> [INFORMATION]
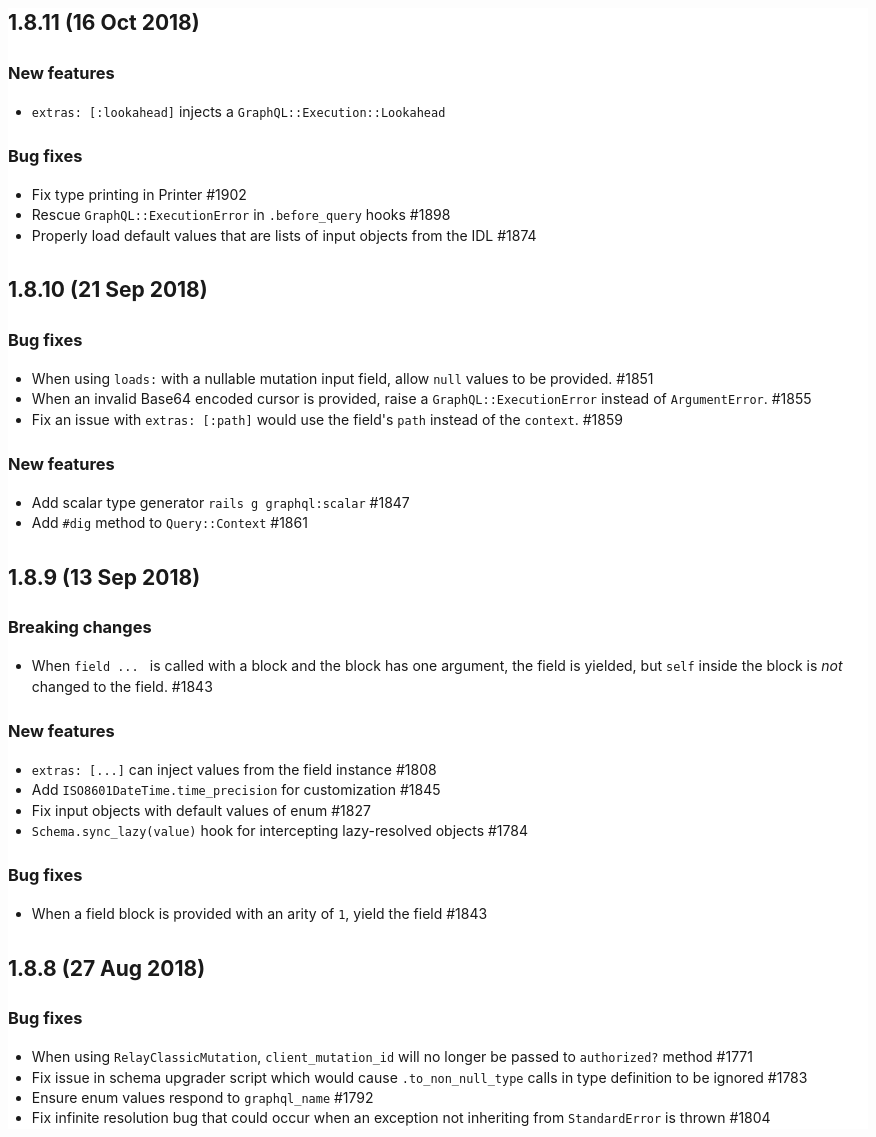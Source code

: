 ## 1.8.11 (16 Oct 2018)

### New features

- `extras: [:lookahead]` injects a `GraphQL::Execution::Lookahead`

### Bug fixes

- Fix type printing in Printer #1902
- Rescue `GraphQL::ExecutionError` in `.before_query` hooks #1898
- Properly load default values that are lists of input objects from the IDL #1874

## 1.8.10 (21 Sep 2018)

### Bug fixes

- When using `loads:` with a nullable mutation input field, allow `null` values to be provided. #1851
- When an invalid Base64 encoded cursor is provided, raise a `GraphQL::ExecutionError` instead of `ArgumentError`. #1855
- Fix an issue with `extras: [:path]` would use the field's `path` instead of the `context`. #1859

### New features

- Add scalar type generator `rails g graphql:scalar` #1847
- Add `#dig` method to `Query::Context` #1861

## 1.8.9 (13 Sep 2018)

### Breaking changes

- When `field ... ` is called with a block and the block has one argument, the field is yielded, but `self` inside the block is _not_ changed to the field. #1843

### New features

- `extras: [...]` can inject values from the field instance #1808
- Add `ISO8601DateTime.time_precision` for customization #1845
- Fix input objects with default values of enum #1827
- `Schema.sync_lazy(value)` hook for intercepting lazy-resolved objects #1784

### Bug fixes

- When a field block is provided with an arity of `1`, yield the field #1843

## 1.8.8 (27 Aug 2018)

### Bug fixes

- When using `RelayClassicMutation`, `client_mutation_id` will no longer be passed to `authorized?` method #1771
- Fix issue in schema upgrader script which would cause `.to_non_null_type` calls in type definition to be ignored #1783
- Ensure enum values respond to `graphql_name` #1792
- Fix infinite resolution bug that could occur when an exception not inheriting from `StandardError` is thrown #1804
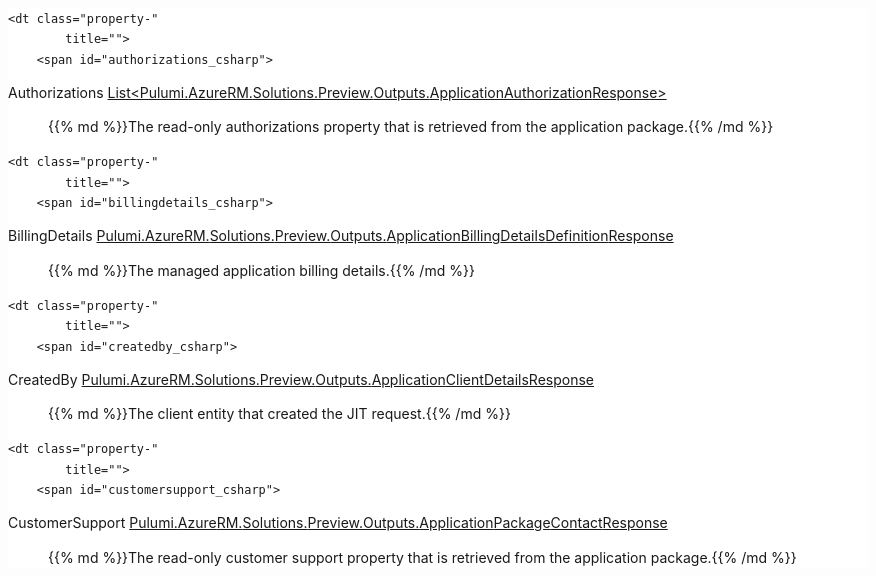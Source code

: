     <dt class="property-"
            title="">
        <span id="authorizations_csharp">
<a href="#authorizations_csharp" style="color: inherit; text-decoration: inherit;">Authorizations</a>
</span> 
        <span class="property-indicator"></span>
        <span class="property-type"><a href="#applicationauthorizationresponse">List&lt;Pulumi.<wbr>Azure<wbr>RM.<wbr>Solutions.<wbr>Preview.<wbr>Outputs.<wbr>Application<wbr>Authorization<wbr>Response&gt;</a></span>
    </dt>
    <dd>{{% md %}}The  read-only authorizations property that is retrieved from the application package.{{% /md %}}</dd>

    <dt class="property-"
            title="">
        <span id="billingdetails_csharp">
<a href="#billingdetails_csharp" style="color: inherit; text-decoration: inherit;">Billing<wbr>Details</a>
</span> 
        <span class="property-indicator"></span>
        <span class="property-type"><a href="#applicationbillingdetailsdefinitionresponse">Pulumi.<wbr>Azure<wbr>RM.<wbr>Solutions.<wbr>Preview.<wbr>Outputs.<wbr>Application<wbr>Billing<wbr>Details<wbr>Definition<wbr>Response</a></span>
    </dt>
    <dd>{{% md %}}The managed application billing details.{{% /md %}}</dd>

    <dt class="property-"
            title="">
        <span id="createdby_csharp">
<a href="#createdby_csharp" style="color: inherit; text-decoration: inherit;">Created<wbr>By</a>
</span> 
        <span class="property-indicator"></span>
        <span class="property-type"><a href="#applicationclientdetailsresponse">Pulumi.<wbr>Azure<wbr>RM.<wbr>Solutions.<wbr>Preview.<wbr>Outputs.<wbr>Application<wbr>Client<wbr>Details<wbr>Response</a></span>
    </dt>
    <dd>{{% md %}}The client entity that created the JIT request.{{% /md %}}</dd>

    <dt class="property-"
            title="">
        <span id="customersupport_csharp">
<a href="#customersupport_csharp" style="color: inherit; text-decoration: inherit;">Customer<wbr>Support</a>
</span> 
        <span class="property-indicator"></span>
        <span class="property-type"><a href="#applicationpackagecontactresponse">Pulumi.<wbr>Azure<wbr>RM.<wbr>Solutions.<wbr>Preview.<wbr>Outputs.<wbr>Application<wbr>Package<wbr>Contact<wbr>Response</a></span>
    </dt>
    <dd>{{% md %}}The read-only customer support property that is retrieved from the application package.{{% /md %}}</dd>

--

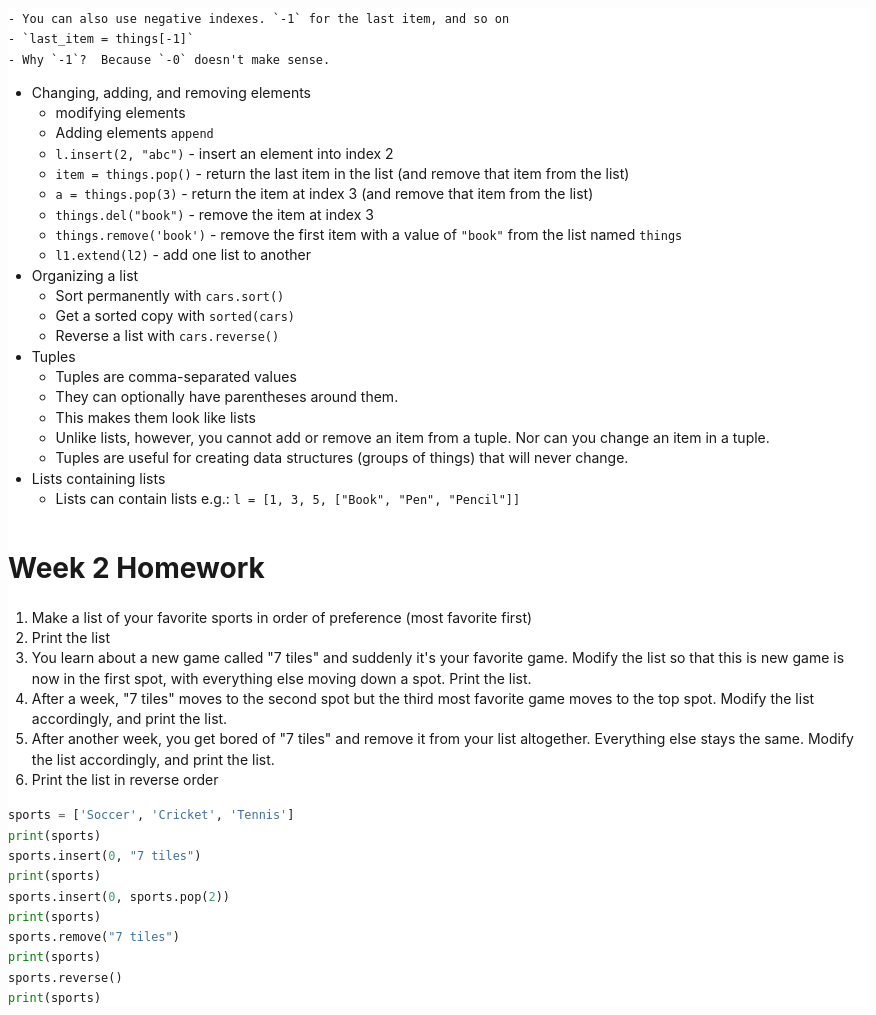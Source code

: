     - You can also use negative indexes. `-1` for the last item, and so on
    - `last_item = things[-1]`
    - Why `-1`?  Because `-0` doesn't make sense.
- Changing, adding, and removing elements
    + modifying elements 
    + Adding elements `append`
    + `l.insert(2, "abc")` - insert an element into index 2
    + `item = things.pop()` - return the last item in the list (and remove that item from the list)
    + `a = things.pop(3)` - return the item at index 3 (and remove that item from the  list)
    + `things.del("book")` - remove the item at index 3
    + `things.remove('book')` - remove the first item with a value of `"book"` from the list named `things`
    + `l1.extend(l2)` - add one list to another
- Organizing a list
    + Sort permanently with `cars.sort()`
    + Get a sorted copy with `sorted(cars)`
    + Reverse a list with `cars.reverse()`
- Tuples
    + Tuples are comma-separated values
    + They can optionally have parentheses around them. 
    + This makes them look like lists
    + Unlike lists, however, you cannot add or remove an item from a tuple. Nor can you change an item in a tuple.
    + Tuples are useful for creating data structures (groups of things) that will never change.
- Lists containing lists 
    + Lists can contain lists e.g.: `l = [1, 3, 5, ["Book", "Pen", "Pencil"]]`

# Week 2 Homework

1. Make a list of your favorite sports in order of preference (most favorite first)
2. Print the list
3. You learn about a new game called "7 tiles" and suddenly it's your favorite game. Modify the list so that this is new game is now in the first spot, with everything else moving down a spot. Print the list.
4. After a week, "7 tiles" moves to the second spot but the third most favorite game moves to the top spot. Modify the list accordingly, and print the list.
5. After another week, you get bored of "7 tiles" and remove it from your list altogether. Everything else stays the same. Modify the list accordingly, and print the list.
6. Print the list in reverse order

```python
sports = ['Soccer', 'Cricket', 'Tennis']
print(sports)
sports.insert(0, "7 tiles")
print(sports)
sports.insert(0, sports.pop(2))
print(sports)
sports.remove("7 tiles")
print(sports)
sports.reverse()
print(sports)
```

==

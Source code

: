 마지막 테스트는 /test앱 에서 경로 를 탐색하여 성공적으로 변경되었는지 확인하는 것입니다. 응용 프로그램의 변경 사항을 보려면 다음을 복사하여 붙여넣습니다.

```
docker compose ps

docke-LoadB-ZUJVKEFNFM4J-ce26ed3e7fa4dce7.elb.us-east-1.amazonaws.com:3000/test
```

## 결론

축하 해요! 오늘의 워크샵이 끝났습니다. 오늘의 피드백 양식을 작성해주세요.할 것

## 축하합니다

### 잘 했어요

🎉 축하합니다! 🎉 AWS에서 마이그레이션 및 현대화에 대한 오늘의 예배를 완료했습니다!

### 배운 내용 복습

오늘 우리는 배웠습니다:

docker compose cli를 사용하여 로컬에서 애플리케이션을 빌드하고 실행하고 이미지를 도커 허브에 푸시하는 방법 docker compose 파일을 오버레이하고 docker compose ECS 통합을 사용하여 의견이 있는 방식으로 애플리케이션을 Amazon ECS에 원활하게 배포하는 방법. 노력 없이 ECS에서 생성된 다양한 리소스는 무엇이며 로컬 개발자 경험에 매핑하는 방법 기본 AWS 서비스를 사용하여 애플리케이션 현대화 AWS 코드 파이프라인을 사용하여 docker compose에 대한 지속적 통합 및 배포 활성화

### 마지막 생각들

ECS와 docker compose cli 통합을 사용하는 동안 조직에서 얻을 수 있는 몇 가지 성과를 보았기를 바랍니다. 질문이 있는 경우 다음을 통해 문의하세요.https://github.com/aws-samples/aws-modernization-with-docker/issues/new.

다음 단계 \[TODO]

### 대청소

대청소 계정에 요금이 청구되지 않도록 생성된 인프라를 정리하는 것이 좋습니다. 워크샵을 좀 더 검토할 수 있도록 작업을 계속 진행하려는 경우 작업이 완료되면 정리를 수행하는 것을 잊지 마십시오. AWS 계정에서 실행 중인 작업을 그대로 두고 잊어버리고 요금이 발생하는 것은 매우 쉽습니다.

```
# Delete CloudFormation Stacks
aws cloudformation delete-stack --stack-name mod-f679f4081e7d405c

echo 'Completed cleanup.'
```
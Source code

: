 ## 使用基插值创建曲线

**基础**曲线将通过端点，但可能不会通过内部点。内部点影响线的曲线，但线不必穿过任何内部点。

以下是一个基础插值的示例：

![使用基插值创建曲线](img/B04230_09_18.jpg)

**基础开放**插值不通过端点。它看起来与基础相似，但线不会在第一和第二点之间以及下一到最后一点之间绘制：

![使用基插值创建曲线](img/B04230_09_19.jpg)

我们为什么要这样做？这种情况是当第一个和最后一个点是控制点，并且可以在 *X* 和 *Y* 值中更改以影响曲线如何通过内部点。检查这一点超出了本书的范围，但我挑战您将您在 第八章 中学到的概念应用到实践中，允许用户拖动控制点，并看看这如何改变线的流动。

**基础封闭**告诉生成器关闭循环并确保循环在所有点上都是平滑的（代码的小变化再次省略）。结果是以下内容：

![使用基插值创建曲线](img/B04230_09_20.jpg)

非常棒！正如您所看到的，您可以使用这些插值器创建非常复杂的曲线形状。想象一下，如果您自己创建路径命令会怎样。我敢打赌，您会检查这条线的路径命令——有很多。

> [EXERCISE GOAL]
Within the material above, transcribe exactly the lines that run from the line holding "remove the item at index 3" through the line holding "Sort permanently with".

> [RESULT OF THE EXERCISE]
    + `things.del("book")` - remove the item at index 3
    + `things.remove('book')` - remove the first item with a value of `"book"` from the list named `things`
    + `l1.extend(l2)` - add one list to another
- Organizing a list
    + Sort permanently with `cars.sort()`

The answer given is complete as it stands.